7. Prioritise by potential and severity
Once you have a list of decaying pages, rank them by:
- Traffic and conversion potential
- Historical performance (once strong pages)
- Degree of decline
- Ease and cost to fix
Focus first on those with high value and moderate decay, as in those that are repairable with minimal effort.
“Google Analytics and Search Console are the first stop for spotting decay, but you have to look beyond surface numbers. Overlaying impression, click, and CTR trends across 6 or 12 month windows shows you where visibility is stable but clicks are draining, classic decay behaviour. And make this part of your regular content marketing strategy. It’s no use just checking out the numbers once and never again!”
Paul Carpenter, SEO @ Bronco
Spotting AI Overviews in Your Data
AI overviews can mask decay because search rankings may appear stable while organic traffic slips.
Read more: How to Optimise your Website for Google’s AI Overviews
- GSC pattern: Impressions are stable or up, but CTR down, clicks down; average position unchanged.
- Query view: Affected queries often map to broad, informational search intent where outdated content or thin answers lose out to summaries.
- Action: Refresh with comprehensive content, clear date information, sharper intros, and relevant keywords aligned to the newest user intent; add FAQs, schema markup, and internal links from best-performing articles.

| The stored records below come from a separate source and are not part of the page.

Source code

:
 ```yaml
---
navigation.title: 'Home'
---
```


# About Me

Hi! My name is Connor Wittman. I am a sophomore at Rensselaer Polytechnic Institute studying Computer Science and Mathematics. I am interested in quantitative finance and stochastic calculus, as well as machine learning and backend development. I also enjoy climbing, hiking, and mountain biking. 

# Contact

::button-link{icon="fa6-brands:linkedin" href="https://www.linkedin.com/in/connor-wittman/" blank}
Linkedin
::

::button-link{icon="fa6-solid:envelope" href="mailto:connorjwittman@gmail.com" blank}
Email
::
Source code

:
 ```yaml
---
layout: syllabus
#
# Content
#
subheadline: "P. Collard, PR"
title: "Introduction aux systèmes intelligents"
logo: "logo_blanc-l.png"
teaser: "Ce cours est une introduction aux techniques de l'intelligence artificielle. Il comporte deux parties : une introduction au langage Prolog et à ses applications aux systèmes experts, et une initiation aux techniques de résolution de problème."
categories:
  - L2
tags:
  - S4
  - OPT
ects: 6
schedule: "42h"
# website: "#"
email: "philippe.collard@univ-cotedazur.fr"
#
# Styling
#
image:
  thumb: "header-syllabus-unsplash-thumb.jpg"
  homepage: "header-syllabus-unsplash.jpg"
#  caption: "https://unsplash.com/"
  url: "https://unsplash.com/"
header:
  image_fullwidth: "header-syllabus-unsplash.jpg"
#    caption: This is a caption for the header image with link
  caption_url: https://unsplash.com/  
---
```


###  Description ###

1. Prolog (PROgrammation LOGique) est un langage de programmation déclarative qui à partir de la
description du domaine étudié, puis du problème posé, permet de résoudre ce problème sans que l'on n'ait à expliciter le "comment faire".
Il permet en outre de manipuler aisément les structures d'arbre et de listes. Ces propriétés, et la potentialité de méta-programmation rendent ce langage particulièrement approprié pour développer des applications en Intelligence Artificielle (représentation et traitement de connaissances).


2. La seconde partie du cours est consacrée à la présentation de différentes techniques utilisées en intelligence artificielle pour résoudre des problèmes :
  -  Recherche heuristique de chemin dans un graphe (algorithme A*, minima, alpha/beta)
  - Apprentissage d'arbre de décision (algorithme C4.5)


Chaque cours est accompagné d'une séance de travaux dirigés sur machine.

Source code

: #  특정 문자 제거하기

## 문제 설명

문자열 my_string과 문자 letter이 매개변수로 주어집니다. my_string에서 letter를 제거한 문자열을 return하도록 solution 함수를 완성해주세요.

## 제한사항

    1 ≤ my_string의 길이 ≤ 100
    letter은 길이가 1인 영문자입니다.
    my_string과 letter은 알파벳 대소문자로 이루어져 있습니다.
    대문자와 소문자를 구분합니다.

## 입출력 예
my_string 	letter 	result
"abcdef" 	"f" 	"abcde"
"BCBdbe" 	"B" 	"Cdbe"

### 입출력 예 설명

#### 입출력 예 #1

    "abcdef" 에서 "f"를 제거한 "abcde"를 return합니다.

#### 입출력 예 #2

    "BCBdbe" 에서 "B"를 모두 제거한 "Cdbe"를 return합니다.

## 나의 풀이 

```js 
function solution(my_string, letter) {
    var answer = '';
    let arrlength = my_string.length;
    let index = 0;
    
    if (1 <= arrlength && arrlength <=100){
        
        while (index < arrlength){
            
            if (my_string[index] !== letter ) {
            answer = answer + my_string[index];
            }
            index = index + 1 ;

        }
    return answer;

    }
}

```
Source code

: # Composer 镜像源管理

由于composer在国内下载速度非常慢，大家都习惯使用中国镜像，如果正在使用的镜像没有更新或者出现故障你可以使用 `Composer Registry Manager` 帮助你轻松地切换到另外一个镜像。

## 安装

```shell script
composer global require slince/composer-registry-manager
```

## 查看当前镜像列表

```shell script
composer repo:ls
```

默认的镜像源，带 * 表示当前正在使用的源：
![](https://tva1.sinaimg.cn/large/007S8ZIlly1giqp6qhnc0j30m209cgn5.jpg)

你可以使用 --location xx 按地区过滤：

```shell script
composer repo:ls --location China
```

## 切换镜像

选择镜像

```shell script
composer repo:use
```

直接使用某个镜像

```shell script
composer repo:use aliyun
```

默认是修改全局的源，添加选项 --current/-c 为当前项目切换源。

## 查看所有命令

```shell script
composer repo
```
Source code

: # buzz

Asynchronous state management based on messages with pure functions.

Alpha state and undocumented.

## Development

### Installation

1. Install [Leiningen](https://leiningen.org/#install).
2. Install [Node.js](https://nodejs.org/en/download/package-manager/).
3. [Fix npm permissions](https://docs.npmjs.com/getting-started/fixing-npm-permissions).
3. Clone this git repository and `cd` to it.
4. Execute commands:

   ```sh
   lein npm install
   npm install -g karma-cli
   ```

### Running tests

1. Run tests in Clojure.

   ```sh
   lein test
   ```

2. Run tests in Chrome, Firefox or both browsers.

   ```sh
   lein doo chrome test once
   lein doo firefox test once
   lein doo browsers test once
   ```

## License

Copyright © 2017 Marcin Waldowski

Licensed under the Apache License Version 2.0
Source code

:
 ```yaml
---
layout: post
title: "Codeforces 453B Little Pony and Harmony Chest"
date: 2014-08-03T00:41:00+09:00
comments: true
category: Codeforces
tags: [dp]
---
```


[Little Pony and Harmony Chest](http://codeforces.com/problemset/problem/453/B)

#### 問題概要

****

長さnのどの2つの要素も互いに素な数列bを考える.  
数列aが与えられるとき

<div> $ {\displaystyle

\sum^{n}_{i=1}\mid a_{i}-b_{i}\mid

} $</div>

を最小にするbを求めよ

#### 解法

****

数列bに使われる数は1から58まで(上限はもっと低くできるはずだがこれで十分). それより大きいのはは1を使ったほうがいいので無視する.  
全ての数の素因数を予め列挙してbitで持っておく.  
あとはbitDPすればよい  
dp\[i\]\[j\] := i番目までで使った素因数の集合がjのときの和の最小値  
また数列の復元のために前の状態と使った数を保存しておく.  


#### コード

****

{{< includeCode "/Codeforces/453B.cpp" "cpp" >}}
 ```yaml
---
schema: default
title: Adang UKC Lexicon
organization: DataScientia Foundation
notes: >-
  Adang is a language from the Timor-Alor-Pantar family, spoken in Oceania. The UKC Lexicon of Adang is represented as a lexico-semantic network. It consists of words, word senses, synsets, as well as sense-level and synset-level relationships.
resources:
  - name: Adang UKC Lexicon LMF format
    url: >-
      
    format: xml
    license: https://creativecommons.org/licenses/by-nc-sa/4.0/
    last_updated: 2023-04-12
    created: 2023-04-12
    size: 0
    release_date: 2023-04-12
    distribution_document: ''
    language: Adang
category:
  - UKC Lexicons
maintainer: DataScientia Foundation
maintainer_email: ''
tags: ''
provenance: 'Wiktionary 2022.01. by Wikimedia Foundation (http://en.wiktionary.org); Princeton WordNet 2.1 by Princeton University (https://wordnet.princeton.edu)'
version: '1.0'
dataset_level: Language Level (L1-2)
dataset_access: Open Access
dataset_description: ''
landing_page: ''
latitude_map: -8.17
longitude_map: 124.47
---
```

If you’re struggling in the battle against AI, check out our GEO service which helps you get more visibility in AI searches.
Fixing Content Decay
Not all decayed content needs a full rewrite. You can use a decision matrix based on how severe the problem is. Here’s how I personally categorise when working through a content audit:
Severity | Strategy | Key Actions |
---|---|---|
Mild/Early decay | Quick refresh | Update data, fix broken links, add a line or two, re-promote via social and internal linking |
Moderate decay | Deep refresh and expansion | Re-optimize for current intent, add new sections, rebuild internal linking, outreach for backlinks |
Severe decay (lost rankings) | Rewrite, merge or retire | Rebuild the page, or merge into a better resource; 301 redirect if deprecated |
“Sometimes reviving old content isn’t about stuffing in new keywords, it’s about giving it new life. A stronger hook, sharper intro, or fresh visual can completely change how users engage with it. I consider it a creative gift, a second chance to make that page even better!”
Sian Thomas, Digital Marketing Executive @ Bronco
Quick Refresh (for mild decay)
Use this when your drop is small or early, but you still rank in the top 10–20.
6 Steps to Refresh:
- Update facts, stats, charts
Replace outdated numbers, studies, or examples with more up to date ones. - Fix broken internal & external links
Use a tool or crawl to find broken links; either remove or update to live ones (link rot is real, people!) - Add a “Last Updated” date or another freshness cue
At the top of the page, mention “Last updated: Month Year” and, if you think it’s worth it, show a mini changelog. This gives both users and search engines a freshness signal. - Add a few sentences or a paragraph
Perhaps a new insight, a recent trend, or a new tip. Even small additions signal activity. - Insert internal links from newer content
Use your new blog posts to link back to this older page (using relevant anchor text). This boosts internal link equity. Even better is if you can do this as and when new blog posts go live – it saves you a job later! - Re-promote via social or email
Share the refreshed page again to send engagement and to signal renewed interest to search engines.
This quick refresh often reverses small decay before it becomes serious.
Read more: Boosting your SEO with Old Content
Deep Refresh and Expansion (for moderate decay)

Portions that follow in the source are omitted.